At last some excitement. The next vote is on Monday, and this one could go to a recount. All eyes will be on the weather-vane in the Bank of England’s Court Room, which shows its directors how the wind is blowing. Next door, in an elegant anteroom, the nine members of the Monetary Policy Committee will have to decide whether interest rates should go up. This week in Washington, the Federal Reserve Board showed the way. Last month in London, the Committee voted 7–2 to wait and see, but the two in the minority were the two Bank directors who by the nature of their work are closest to the markets. Others may have preferred to hold their fire until the election was over — not that so worldly a motive would ever be reflected in the minutes. Since then the wind has been backing and filling. The steam has gone out of the market in houses, but prices are still running 7 per cent above where they were last year.
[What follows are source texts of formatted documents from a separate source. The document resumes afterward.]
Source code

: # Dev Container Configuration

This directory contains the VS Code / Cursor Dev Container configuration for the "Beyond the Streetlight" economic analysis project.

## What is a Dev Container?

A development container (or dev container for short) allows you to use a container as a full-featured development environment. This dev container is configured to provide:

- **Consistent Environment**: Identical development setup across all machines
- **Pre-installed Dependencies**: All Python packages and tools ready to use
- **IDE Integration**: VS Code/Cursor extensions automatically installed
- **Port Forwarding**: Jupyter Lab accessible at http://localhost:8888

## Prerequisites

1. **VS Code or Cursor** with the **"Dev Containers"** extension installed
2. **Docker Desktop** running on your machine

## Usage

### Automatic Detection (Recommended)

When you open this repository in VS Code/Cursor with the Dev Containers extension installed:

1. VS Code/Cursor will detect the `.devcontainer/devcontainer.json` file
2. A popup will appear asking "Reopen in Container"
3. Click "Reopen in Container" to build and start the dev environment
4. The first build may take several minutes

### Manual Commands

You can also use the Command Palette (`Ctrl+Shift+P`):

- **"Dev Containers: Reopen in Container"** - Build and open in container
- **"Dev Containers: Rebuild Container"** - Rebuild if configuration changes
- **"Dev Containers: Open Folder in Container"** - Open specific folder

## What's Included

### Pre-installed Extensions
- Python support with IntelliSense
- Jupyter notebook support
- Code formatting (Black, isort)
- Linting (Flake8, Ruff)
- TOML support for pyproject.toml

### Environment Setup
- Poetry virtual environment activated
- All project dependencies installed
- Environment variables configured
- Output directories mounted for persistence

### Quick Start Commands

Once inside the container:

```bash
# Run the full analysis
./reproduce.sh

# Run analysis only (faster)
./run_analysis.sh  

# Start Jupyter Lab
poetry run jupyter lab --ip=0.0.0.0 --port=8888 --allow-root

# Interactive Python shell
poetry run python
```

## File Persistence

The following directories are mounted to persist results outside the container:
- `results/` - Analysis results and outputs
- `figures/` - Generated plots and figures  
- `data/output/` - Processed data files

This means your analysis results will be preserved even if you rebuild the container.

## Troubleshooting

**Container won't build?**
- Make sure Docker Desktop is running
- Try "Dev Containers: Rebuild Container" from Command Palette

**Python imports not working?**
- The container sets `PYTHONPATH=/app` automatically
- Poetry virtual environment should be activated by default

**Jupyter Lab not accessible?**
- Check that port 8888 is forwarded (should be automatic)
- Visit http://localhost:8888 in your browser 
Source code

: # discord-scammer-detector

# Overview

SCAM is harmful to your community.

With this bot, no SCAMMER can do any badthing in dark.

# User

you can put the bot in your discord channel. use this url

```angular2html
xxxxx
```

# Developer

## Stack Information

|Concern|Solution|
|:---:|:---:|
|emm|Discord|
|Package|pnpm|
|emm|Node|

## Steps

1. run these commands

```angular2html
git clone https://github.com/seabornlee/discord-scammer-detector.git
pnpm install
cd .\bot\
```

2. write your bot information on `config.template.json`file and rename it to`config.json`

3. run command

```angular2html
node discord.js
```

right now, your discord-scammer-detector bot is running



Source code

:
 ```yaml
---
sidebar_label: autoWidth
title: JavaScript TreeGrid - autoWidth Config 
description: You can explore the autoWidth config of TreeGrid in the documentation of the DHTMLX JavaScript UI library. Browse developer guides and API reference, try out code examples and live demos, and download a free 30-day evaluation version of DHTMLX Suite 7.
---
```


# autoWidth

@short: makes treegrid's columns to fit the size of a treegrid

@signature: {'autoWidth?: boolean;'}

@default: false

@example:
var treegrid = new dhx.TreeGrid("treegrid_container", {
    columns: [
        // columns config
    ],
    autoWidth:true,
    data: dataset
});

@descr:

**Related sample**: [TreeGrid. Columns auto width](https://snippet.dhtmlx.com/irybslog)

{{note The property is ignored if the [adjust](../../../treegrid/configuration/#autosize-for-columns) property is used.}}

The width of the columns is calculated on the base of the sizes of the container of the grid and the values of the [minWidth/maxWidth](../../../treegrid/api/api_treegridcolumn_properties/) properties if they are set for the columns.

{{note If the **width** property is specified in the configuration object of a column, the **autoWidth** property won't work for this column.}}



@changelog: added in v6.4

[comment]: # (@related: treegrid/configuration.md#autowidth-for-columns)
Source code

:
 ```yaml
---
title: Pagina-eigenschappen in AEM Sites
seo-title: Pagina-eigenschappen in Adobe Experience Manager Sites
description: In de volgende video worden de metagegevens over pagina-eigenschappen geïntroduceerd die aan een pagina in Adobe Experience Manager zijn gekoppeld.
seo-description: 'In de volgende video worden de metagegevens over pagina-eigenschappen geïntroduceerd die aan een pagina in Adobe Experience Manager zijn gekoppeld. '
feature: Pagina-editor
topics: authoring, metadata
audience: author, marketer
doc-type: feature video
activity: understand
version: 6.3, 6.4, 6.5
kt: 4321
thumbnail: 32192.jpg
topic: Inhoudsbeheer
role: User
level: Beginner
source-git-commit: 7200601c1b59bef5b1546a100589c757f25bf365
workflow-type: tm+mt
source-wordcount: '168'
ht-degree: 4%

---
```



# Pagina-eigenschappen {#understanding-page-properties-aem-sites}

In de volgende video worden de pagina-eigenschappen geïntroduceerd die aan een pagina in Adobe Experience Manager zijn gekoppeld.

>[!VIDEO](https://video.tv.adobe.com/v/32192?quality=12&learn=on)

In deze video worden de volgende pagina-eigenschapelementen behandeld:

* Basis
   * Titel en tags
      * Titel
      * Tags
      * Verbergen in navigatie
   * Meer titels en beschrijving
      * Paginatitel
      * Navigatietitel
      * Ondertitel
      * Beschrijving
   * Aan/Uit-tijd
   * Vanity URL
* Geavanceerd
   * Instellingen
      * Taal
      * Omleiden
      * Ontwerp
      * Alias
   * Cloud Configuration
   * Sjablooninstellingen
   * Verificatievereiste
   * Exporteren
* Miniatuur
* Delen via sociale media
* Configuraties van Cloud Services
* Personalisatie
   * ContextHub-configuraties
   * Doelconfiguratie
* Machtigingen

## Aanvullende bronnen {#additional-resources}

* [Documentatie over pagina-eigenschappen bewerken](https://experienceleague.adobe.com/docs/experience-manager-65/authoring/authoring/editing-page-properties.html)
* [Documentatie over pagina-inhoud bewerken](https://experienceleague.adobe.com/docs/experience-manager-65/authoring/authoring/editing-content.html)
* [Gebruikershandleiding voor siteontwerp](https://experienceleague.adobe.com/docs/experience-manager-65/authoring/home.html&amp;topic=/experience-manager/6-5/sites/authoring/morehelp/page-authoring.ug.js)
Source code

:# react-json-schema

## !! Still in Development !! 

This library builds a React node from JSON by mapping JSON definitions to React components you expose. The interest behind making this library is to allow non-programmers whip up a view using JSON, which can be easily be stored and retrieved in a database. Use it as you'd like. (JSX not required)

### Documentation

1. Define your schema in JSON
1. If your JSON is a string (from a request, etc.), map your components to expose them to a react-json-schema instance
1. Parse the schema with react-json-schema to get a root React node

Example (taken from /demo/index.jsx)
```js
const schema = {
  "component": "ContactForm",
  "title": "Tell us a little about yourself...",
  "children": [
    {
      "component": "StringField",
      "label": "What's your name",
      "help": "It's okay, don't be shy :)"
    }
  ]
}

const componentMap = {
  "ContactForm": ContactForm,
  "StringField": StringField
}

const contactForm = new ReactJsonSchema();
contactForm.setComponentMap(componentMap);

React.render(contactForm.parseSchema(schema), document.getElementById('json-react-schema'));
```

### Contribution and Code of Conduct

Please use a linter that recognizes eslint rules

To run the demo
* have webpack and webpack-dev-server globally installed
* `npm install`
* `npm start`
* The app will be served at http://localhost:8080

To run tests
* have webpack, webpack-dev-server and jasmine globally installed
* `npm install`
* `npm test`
The shops, it is now clear, have had a cold spring, and the great British consumer may be handing over the big spender’s torch to the Great British government. Manufacture is back in decline — but inflation is not. On any measure, including the fancy one wished on the Bank by the Chancellor, it has been gathering speed. The hawks on the Committee will say that its remit is to hold inflation steady, and that rates therefore need to go up. The doves will protest that the economy is not as strong as, for the last few weeks, we have been told. Has it all been a conjuring trick, an election perfectly timed for the top of the cycle? Tricky.
Sorry, wrong number
For a case study of what is going on in the British economy, the Committee might look at Marconi, now going down slowly for the second time. Its first set of injuries were self-inflicted — Arnold Weinstock’s successors had wasted his substance in riotous bidding — but this time it shows what can happen when imports set the pace of growth. British Telecom, Marconi’s biggest customer, is taking its business to China. A cheaper pound might have helped Marconi to stay in the game — but that, of course, would be inflationary. The worst of both worlds would be to combine falling growth with rising inflation. It can happen, and seems to be happening in Europe now. Thirty years ago our own inflation rate was stratospheric and we had no growth to speak of. Now that was a case study, indeed.
The price of advice
Misfeasance in public office is a hard charge to make stick, but the Railtrack shareholders are trying. At least they now know that ministerial advisers wrote them off as grannies who might be pacified with travel vouchers. Their case is, in effect, that Stephen Byers (yes, him again) drove their company to the wall as a matter of policy, and if they can raise enough money to feed all the legal gas meters, they can look forward to their day in court. Already they have secured the disclosure of thousands of documents which show how the Whitehall machine is short-circuited. Hordes of ambitious advisers, publicly paid but answerable only to their ministers, dependent on their favour for their jobs, swap e-mails with each other. (One of them, you may remember, e-mailed her hapless minister to tell him that 9/11 would be a good day to bury bad news.) Decisions are made on the hoof, or in cyberspace, or on the sofa. Six months ago in these pages, Lord Butler warned of the weight that such advisers, politically chosen, carried: ‘If it’s done to the exclusion of advice from civil servants, you tend to get into error, you make mistakes.’ No one understands better how the machine works, or should do. Railtrack’s shareholders should invite him to give evidence.
Kiss and tell
E-mails, as we should know, can come back to haunt us — sexually liberated City types find that their private lives are public property — and even an efficient filing system can have perils of its own. Lawyers can ask for the files to be opened, as with Railtrack. Anyone can now ask for official files to be opened. Papers which were supposed to be tucked away for 30 years come blinking into the daylight, to the annoyance of historians, who thought that time was on their side. Public bodies search for ways of getting round the Freedom of Information Act. One of them has drawn up a list of the two dozen questions that it least wants to be asked. I dare say that, under the Act, I could demand to see the list.
Hong Kong North
Iceland is hot. Mosaic Fashions — yes, of course you’ve heard of them, shops like Coast and Oasis and Whistles — is bringing its shares to the market in Reykjavik. Baugur, which controls Mosaic, is Iceland’s biggest retailer. That is not saying much, since so few people live there — but Baugur owns Hamleys, the Regent Street toy shop, and has a big stake in the Big Food Group, which used to be called Iceland. An Icelandic bank has bought Singer & Friedlander, one of the City’s survivors, which has passed from hand to hand but was, in its day, a merchant bank. How do the Icelanders do it? Can this be the Hong Kong of the north, with access to a frozen hinterland, at least until it melts? Does it attract international capital by its special status, inside the European Economic Area but outside the European Union? If so, are there lessons for London? The alternative view is that Iceland is just the latest hot spot for hot money. ’Ware frostbite.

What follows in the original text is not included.